Every entry below is to be copied word for word, with its pictures removed.

--- START ---

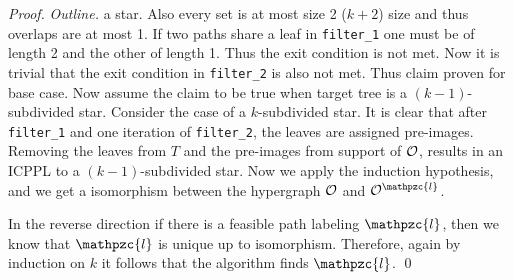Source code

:\documentclass[11pt,
               envcountsect,
               envcountsame]
               {../lib/llncs2e/llncs}
\def\cF{{\cal F}}
\def\cO{{\cal O}}
\def\bO{\mathbb O}
\def\cl{\mathpzc{l}}
\def\lndisplay{1}
\begin{document}
\begin{proof} {\em Outline.}
  a star. Also every set is at most size 2 ($k+2$) size and thus
  overlaps are at most 1. If two paths share a leaf in {\tt filter\_1}
  one must be of length 2 and the other of length 1. Thus the exit
  condition is not met. Now it is trivial that the exit condition in
  {\tt filter\_2} is also not met. Thus claim proven for base case.
  Now assume the claim to be true when target tree is a
  $(k-1)$-subdivided star. Consider the case of a $k$-subdivided
  star. It is clear that after {\tt filter\_1} and one iteration of
  {\tt filter\_2}, the leaves are assigned pre-images.  Removing the
  leaves from $T$ and the pre-images from support of $\cO$, results in
  an ICPPL to a $(k-1)$-subdivided star.  Now we apply the induction
  hypothesis, and we get a isomorphism between the hypergraph $\cO$
  and $\cO^\cl$.

  \noindent
  In the reverse direction if there is a feasible path labeling $\cl$,
  then we know that $\cl$ is unique up to isomorphism.  Therefore,
  again by induction on $k$ it follows that the algorithm finds $\cl$.
  \qed
\end{proof}


%
%



\end{document}
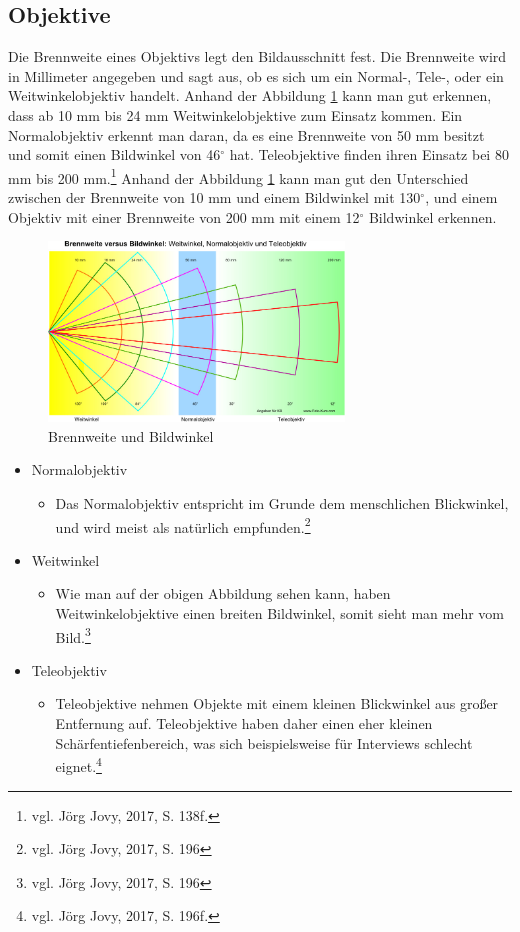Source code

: \subsection{Objektive}
Die Brennweite eines Objektivs legt den Bildausschnitt fest. Die Brennweite wird in Millimeter angegeben und sagt aus, ob es sich um ein Normal-, Tele-, oder ein Weitwinkelobjektiv handelt.
Anhand der Abbildung \ref{fig:abb1} kann man gut erkennen, dass ab 10 mm bis 24 mm Weitwinkelobjektive zum Einsatz kommen. Ein Normalobjektiv erkennt man daran, da es eine Brennweite von 50 mm besitzt und somit einen Bildwinkel von 46$^\circ$ hat. Teleobjektive finden ihren Einsatz bei 80 mm bis 200 mm.\footnote{\label{}vgl. Jörg Jovy, 2017, S. 138f.} Anhand der Abbildung \ref{fig:abb1} kann man gut den Unterschied zwischen der Brennweite von 10 mm und einem Bildwinkel mit 130$^\circ$, und einem Objektiv mit einer Brennweite von 200 mm mit einem 12$^\circ$ Bildwinkel erkennen. 
\begin{figure}[H]
	\centering
	\includegraphics[width=0.7\textwidth]{abb1} 
	\caption[Brennweite und Bildwinkel]{Brennweite und Bildwinkel\footnotemark}\label{fig:abb1}
\end{figure}
\begin{itemize}
	\item Normalobjektiv
		\begin{itemize}
		\item Das Normalobjektiv entspricht im Grunde dem menschlichen Blickwinkel, und wird meist als natürlich empfunden.\footnote{\label{}vgl. Jörg Jovy, 2017, S. 196} 
		\end{itemize}
	\item Weitwinkel
		\begin{itemize}
		\item Wie man auf der obigen Abbildung sehen kann, haben Weitwinkelobjektive einen breiten Bildwinkel, somit sieht man mehr vom Bild.\footnote{\label{}vgl. Jörg Jovy, 2017, S. 196}
		\end{itemize}
	\item Teleobjektiv
		\begin{itemize}
		\item Teleobjektive nehmen Objekte mit einem kleinen Blickwinkel aus großer Entfernung auf. Teleobjektive haben daher einen eher kleinen Schärfentiefenbereich, was sich beispielsweise für Interviews schlecht eignet.\footnote{\label{}vgl. Jörg Jovy, 2017, S. 196f.}
\end{itemize}
\end{itemize}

--- END ---

- Exercise response -
Source code

:\documentclass[11pt,
               envcountsect,
               envcountsame]
               {../lib/llncs2e/llncs}
\def\cF{{\cal F}}
\def\cO{{\cal O}}
\def\bO{\mathbb O}
\def\cl{\mathpzc{l}}
\def\lndisplay{1}
\begin{document}
\begin{proof} {\em Outline.}
  a star. Also every set is at most size 2 ($k+2$) size and thus
  overlaps are at most 1. If two paths share a leaf in {\tt filter\_1}
  one must be of length 2 and the other of length 1. Thus the exit
  condition is not met. Now it is trivial that the exit condition in
  {\tt filter\_2} is also not met. Thus claim proven for base case.
  Now assume the claim to be true when target tree is a
  $(k-1)$-subdivided star. Consider the case of a $k$-subdivided
  star. It is clear that after {\tt filter\_1} and one iteration of
  {\tt filter\_2}, the leaves are assigned pre-images.  Removing the
  leaves from $T$ and the pre-images from support of $\cO$, results in
  an ICPPL to a $(k-1)$-subdivided star.  Now we apply the induction
  hypothesis, and we get a isomorphism between the hypergraph $\cO$
  and $\cO^\cl$.

  \noindent
  In the reverse direction if there is a feasible path labeling $\cl$,
  then we know that $\cl$ is unique up to isomorphism.  Therefore,
  again by induction on $k$ it follows that the algorithm finds $\cl$.
  \qed
\end{proof}


%
%



\end{document}
Source code

: \subsection{Objektive}
Die Brennweite eines Objektivs legt den Bildausschnitt fest. Die Brennweite wird in Millimeter angegeben und sagt aus, ob es sich um ein Normal-, Tele-, oder ein Weitwinkelobjektiv handelt.
Anhand der Abbildung \ref{fig:abb1} kann man gut erkennen, dass ab 10 mm bis 24 mm Weitwinkelobjektive zum Einsatz kommen. Ein Normalobjektiv erkennt man daran, da es eine Brennweite von 50 mm besitzt und somit einen Bildwinkel von 46$^\circ$ hat. Teleobjektive finden ihren Einsatz bei 80 mm bis 200 mm.\footnote{\label{}vgl. Jörg Jovy, 2017, S. 138f.} Anhand der Abbildung \ref{fig:abb1} kann man gut den Unterschied zwischen der Brennweite von 10 mm und einem Bildwinkel mit 130$^\circ$, und einem Objektiv mit einer Brennweite von 200 mm mit einem 12$^\circ$ Bildwinkel erkennen. 
\begin{figure}[H]
	\centering
	\includegraphics[width=0.7\textwidth]{abb1} 
	\caption[Brennweite und Bildwinkel]{Brennweite und Bildwinkel\footnotemark}\label{fig:abb1}
\end{figure}
\begin{itemize}
	\item Normalobjektiv
		\begin{itemize}
		\item Das Normalobjektiv entspricht im Grunde dem menschlichen Blickwinkel, und wird meist als natürlich empfunden.\footnote{\label{}vgl. Jörg Jovy, 2017, S. 196} 
		\end{itemize}
	\item Weitwinkel
		\begin{itemize}
		\item Wie man auf der obigen Abbildung sehen kann, haben Weitwinkelobjektive einen breiten Bildwinkel, somit sieht man mehr vom Bild.\footnote{\label{}vgl. Jörg Jovy, 2017, S. 196}
		\end{itemize}
	\item Teleobjektiv
		\begin{itemize}
		\item Teleobjektive nehmen Objekte mit einem kleinen Blickwinkel aus großer Entfernung auf. Teleobjektive haben daher einen eher kleinen Schärfentiefenbereich, was sich beispielsweise für Interviews schlecht eignet.\footnote{\label{}vgl. Jörg Jovy, 2017, S. 196f.}
\end{itemize}
\end{itemize}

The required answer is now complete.